Dove, une vraie survivante

Une adolescente victime de brûlures s’ouvre sur les défis physiques et mentaux qui ont suivi la tragédie

« Le 17 juin 2018, toute ma vie a changé », raconte Dove Jones-Pierre, 18 ans. Elle venait tout juste de faire des frites quand elle est montée finir son devoir de math. Quelques minutes plus tard, l’alarme incendie s’est déclenchée, et Dove s’est précipitée en bas pour découvrir tout l’étage envahi de fumée noire. « Je me suis aussitôt précipitée dans la cuisine, parce que j’avais oublié d’éteindre la cuisinière », dit-elle. La casserole d’huile bouillante avait pris feu et les flammes atteignaient presque le plafond.

De mal en pis

Dove a essayé de mettre le couvercle sur la casserole pour couper l’oxygène, mais ça n’a pas fonctionné; elle a couru prendre l’extincteur, sans plus de succès. « Je n’arrêtais pas de me dire que je ne voulais pas que ma maison brûle », raconte-t-elle.
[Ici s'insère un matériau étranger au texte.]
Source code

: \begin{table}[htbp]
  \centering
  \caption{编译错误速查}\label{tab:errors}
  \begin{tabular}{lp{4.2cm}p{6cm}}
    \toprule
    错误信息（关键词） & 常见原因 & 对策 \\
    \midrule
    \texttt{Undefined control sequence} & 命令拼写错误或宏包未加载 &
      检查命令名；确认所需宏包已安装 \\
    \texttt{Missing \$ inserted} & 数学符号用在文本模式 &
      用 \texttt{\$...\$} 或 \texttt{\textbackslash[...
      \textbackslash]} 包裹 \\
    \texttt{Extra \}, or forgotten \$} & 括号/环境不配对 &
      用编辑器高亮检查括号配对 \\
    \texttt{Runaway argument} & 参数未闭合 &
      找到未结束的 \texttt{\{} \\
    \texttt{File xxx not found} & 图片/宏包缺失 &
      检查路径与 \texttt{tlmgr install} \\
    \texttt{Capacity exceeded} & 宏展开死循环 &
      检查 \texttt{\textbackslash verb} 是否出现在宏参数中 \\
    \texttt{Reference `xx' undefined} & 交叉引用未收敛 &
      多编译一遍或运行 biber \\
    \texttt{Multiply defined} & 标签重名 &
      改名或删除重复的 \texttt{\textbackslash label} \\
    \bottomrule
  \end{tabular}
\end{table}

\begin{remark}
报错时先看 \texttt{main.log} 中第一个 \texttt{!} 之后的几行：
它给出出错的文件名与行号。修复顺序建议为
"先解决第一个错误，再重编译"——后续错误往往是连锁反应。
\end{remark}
Elle a alors attrapé la casserole d’huile bouillante et a couru vers la porte d’entrée pour la jeter dehors, mais elle a trébuché sur le seuil et s’est renversé toute l’huile sur le corps. « J’étais tellement sur l’adrénaline et sous le choc, que je n’ai pas réalisé ce qui venait d’arriver. Puis, j’ai vu le visage de ma mère », dit-elle.

En attendant l’ambulance, elle a perdu la vue temporairement, mais l’a retrouvée sur le chemin de l’hôpital. « Les ambulanciers m’ont expliqué que j’étais en état de choc et que mon corps essayait de se mettre en pause. Même si je souffrais énormément, je n’avais qu’une chose en tête, finir mon devoir de math », ajoute-t-elle. Elle a été conduite à l’Hôpital de Montréal pour enfants (HME), où une équipe de médecins et d’infirmières en traumatologie l’attendait. Ils ont appliqué des compresses froides sur ses brûlures, désinfecté ses plaies, puis bandé ses membres et son abdomen. Elle avait tout un éventail de brûlures aux premier, deuxième et troisième degrés, et les parties de son corps les plus touchées étaient ses jambes et son poignet droit. « Ma peau ressemblait à du charbon », se rappelle-t-elle.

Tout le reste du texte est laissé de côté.